> WHAT YOU HAVE TO DO
Copy all the entries word for word, but omit the pictures.

(Rendered images with source text)

* * *

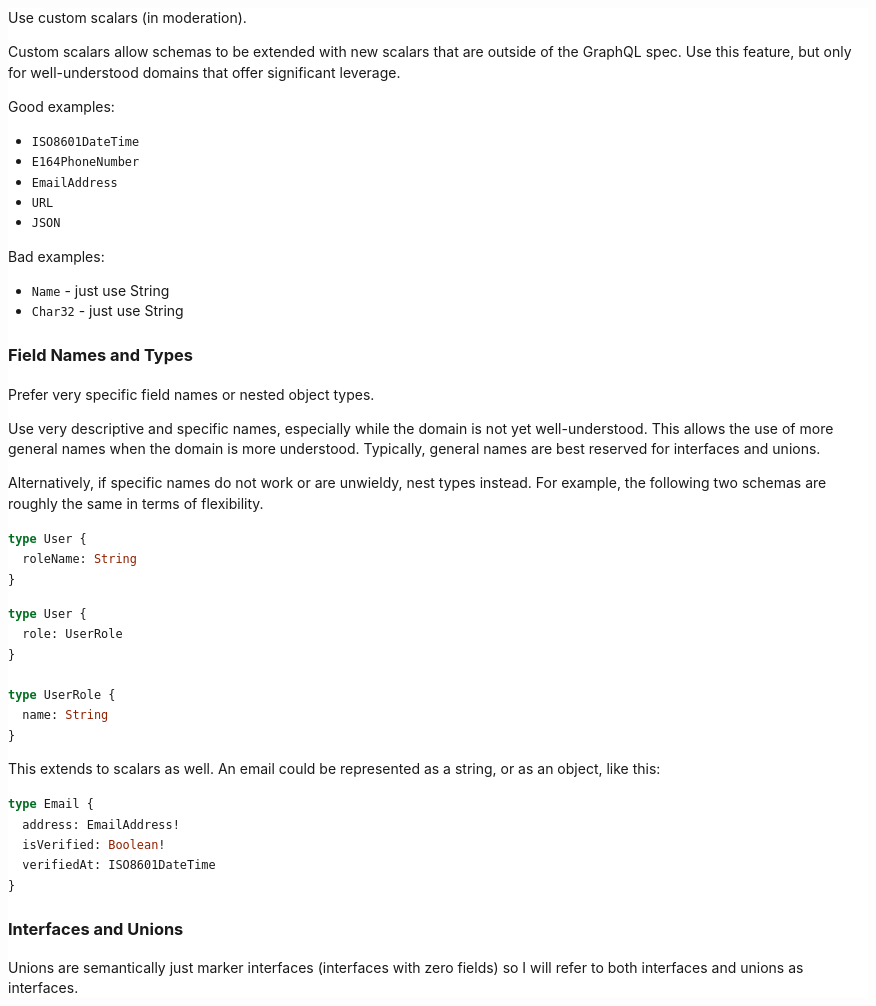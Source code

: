 Use custom scalars (in moderation).

Custom scalars allow schemas to be extended with new scalars that are outside of the GraphQL spec. Use this feature, but only for well-understood domains that offer significant leverage.

Good examples:
- `ISO8601DateTime`
- `E164PhoneNumber`
- `EmailAddress`
- `URL`
- `JSON`

Bad examples:
- `Name` - just use String
- `Char32` - just use String

### Field Names and Types

Prefer very specific field names or nested object types.

Use very descriptive and specific names, especially while the domain is not yet well-understood. This allows the use of more general names when the domain is more understood. Typically, general names are best reserved for interfaces and unions.

Alternatively, if specific names do not work or are unwieldy, nest types instead. For example, the following two schemas are roughly the same in terms of flexibility.

```graphql
type User {
  roleName: String
}
```

```graphql
type User {
  role: UserRole
}

type UserRole {
  name: String
}
```

This extends to scalars as well. An email could be represented as a string, or as an object, like this:

```graphql
type Email {
  address: EmailAddress!
  isVerified: Boolean!
  verifiedAt: ISO8601DateTime
}
```
### Interfaces and Unions

Unions are semantically just marker interfaces (interfaces with zero fields) so I will refer to both interfaces and unions as interfaces.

* * *

> SOLUTION TO THIS PROBLEM
Source code

: Use custom scalars (in moderation).

Custom scalars allow schemas to be extended with new scalars that are outside of the GraphQL spec. Use this feature, but only for well-understood domains that offer significant leverage.

Good examples:
- `ISO8601DateTime`
- `E164PhoneNumber`
- `EmailAddress`
- `URL`
- `JSON`

Bad examples:
- `Name` - just use String
- `Char32` - just use String

### Field Names and Types

Prefer very specific field names or nested object types.

Use very descriptive and specific names, especially while the domain is not yet well-understood. This allows the use of more general names when the domain is more understood. Typically, general names are best reserved for interfaces and unions.

Alternatively, if specific names do not work or are unwieldy, nest types instead. For example, the following two schemas are roughly the same in terms of flexibility.

```graphql
type User {
  roleName: String
}
```

```graphql
type User {
  role: UserRole
}

type UserRole {
  name: String
}
```

This extends to scalars as well. An email could be represented as a string, or as an object, like this:

```graphql
type Email {
  address: EmailAddress!
  isVerified: Boolean!
  verifiedAt: ISO8601DateTime
}
```
### Interfaces and Unions

Unions are semantically just marker interfaces (interfaces with zero fields) so I will refer to both interfaces and unions as interfaces.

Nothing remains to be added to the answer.